In the latest round of judicial volleyball pertaining to President Trump’s March 6 executive order, “Protecting the Nation From Foreign Terrorists’ Entry Into the United States,” the Supreme Court has asked the State of Hawaii to respond by noon on July 18 to the Trump Justice Department’s appeal of Hawaii District Court Judge Derrick Watson’s July 13 ruling on the ban. That ruling substituted Watson’s own interpretation of the Supreme Court’s June 26 ruling that allowed the travel ban to go into effect for the Trump administration’s interpretation of it.
The Supreme Court’s June 26 ruling exempted only one category of foreigners from the travel ban: those “with a credible claim of a bona fide relationship with a person or entity in the United States.” The Trump administration interpreted that exemption as applying only to immediate family members such as a parent, spouse, fiancé, son, daughter, son-in-law, daughter-in-law, or sibling. However, in his July 13 ruling, Watson decided to expand the exemption considerably, to include grandparents, grandchildren, brothers-in-law, sisters-in-law, aunts, uncles, nieces, nephews, and cousins of people already in this country.

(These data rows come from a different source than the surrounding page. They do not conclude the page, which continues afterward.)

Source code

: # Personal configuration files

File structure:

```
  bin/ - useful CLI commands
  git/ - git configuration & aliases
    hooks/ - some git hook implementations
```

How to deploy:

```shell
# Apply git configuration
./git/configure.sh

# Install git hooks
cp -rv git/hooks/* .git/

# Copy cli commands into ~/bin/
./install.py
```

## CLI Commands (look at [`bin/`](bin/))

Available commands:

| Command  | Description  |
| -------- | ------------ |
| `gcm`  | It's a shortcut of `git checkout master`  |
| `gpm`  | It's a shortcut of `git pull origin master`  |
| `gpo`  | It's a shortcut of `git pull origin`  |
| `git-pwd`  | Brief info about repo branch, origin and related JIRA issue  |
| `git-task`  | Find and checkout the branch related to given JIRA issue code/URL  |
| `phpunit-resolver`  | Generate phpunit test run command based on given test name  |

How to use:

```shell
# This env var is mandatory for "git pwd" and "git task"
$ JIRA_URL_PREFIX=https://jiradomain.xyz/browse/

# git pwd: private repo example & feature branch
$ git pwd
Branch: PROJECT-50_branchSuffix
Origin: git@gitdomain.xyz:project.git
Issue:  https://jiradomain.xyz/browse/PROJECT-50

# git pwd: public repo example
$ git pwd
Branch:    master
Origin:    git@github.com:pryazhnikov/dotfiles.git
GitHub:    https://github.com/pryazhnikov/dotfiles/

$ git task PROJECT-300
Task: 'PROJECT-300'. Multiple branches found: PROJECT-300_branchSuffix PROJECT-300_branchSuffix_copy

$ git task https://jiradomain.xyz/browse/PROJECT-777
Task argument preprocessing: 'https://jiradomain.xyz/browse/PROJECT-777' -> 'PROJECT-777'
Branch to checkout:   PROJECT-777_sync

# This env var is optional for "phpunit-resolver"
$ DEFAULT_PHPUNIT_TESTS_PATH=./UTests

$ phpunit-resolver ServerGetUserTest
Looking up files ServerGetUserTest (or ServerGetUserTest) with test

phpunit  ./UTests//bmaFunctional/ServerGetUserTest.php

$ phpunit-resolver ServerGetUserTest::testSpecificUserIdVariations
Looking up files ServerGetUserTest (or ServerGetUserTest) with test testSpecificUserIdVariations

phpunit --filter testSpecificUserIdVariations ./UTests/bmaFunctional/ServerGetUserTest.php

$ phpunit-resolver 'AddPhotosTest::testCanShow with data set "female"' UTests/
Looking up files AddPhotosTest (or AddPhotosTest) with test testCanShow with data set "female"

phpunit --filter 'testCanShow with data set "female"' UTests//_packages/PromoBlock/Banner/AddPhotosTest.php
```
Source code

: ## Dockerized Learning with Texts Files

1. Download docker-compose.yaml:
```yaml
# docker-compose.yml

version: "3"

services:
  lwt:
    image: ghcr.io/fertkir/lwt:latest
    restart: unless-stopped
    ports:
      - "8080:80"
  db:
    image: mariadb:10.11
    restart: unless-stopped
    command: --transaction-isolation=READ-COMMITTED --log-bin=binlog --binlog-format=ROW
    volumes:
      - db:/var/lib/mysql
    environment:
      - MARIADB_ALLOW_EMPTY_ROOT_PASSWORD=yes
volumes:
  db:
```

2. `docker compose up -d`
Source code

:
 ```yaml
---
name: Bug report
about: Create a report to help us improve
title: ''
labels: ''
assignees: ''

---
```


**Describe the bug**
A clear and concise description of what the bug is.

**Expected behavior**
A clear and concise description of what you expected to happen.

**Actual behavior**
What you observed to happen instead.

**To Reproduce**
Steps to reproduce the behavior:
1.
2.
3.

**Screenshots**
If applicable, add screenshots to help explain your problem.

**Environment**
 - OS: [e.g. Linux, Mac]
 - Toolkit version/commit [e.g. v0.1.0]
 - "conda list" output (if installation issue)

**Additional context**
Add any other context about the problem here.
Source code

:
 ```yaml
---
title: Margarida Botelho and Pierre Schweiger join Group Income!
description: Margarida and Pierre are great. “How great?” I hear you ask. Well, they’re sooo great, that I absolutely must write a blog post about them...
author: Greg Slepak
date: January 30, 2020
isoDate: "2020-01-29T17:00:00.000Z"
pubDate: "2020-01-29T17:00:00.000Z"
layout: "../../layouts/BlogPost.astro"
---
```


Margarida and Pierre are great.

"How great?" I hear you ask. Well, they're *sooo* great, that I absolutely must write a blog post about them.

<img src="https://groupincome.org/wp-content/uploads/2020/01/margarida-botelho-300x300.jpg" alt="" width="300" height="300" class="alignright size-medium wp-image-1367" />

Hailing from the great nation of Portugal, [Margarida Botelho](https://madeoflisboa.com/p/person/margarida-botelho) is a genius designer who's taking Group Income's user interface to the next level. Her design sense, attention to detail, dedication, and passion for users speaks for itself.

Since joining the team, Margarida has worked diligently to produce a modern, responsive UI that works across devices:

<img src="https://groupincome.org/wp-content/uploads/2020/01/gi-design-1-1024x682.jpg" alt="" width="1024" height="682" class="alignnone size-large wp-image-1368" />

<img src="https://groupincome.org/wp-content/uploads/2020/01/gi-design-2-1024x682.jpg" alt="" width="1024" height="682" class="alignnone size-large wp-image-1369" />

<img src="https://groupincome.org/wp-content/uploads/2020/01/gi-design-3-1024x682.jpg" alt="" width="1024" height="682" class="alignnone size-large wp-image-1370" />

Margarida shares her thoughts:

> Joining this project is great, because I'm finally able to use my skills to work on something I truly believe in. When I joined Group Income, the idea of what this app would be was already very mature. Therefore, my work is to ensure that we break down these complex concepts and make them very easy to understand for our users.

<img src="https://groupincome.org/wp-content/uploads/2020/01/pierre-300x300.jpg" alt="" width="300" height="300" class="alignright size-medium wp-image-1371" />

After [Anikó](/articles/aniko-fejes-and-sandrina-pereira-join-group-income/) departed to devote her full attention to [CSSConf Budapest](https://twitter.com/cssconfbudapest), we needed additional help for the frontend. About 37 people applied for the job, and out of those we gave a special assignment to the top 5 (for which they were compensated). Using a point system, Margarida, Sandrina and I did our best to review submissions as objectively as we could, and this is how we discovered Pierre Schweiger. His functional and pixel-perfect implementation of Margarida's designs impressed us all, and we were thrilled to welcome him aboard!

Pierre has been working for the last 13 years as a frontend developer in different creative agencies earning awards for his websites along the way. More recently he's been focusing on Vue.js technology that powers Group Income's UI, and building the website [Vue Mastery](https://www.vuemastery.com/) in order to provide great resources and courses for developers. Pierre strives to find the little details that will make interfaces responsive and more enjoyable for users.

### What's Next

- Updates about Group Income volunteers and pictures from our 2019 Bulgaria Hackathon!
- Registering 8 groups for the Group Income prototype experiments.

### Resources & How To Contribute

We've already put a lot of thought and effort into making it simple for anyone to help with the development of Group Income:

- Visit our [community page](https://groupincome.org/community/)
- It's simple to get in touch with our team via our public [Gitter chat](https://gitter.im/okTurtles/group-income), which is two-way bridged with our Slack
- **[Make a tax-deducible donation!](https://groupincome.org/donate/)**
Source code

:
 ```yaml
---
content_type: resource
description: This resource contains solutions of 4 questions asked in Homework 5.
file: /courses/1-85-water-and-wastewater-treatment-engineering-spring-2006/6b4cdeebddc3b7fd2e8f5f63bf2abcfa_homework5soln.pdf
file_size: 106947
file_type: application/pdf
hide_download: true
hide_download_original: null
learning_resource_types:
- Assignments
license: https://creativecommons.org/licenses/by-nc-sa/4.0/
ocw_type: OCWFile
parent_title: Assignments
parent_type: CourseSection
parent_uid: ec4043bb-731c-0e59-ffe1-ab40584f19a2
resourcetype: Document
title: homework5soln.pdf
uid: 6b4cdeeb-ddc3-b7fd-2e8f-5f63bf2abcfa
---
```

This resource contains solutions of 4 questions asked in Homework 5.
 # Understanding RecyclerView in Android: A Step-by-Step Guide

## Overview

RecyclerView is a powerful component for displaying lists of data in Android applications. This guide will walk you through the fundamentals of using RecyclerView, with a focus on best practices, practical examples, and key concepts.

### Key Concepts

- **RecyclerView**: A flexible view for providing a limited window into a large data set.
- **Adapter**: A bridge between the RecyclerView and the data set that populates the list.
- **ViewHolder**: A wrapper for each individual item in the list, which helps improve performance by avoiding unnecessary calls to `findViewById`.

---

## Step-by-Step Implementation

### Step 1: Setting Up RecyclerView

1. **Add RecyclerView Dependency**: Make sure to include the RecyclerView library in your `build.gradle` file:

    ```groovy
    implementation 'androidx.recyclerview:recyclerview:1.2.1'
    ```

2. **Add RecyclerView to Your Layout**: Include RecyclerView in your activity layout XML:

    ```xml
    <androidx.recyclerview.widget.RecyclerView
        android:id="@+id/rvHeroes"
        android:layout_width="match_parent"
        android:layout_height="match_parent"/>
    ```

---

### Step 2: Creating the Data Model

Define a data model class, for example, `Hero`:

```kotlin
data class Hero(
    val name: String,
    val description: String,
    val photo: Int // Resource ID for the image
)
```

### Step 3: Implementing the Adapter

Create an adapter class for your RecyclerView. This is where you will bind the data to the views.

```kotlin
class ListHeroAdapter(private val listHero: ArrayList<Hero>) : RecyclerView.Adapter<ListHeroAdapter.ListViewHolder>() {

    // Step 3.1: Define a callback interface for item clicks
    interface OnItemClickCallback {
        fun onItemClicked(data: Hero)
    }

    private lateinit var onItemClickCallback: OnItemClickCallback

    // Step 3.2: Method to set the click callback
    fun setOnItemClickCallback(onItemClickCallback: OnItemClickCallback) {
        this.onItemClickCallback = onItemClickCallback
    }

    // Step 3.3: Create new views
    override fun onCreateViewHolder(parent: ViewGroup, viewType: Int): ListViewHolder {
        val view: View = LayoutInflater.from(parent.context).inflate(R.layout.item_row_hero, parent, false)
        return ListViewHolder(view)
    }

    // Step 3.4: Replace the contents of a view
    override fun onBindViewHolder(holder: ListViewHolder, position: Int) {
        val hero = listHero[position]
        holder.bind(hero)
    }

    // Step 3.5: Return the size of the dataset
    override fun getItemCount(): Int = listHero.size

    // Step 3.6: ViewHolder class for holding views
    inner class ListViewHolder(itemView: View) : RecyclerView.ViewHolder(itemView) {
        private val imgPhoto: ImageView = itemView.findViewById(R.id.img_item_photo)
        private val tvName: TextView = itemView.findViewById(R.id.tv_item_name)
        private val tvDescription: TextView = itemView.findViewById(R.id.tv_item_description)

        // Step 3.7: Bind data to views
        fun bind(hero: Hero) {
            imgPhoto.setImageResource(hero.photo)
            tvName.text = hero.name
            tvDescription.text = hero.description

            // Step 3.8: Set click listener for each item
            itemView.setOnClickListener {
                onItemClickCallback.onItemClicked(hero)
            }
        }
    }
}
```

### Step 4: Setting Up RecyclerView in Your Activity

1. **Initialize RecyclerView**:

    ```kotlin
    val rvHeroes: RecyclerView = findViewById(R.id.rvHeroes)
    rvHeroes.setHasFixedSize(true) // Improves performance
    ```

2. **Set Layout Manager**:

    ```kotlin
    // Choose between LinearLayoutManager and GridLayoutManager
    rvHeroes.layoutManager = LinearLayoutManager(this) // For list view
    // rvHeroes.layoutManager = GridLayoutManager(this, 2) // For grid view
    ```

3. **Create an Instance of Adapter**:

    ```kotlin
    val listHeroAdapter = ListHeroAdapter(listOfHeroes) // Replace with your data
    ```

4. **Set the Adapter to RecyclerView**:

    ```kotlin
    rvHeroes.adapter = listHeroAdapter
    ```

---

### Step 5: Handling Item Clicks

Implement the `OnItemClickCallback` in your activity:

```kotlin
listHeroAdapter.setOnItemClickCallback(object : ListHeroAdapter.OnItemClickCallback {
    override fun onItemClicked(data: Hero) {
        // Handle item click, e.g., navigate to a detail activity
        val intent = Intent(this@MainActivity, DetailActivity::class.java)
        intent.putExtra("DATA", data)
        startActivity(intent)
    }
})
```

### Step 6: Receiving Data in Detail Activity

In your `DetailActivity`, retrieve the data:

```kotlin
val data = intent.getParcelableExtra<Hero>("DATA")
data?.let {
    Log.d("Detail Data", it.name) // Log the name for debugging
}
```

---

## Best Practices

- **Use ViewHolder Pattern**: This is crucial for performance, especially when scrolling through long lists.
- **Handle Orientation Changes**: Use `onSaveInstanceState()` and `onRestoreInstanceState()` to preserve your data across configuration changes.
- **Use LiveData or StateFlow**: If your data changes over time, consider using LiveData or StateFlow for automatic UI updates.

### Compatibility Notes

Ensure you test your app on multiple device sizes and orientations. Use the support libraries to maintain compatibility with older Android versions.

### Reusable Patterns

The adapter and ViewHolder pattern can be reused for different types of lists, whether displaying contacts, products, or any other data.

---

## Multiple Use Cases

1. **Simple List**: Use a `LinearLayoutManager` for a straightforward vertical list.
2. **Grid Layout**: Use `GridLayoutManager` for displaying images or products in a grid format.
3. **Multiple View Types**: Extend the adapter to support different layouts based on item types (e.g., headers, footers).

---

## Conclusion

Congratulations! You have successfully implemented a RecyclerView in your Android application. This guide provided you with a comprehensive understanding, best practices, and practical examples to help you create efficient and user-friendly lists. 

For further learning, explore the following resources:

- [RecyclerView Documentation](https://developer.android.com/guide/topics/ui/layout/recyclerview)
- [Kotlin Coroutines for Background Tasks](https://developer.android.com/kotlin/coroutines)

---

In his ruling, Watson touted the superiority of his own definition above that of the Trump administration, asserting: “The Government’s definition represents the antithesis of common sense. Common sense, for instance, dictates that close family members be defined to include grandparents. Indeed, grandparents are the epitome of close family members. The Government's definition excludes them. That simply cannot be.” (Emphasis in original.)
The day after Watson’s ruling, the Justice Department — headed by Attorney General Jeff Sessions — issued at statement condemning it and then appealed his decision to the Supreme Court.
The statement issued by Sessions said:
Once again, we are faced with a situation in which a single federal district court has undertaken by a nationwide injunction to micromanage decisions of the co-equal Executive Branch related to our national security. By this decision, the district court has improperly substituted its policy preferences for that of the Executive Branch, defying both the lawful prerogatives of the Executive Branch and the directive of the Supreme Court.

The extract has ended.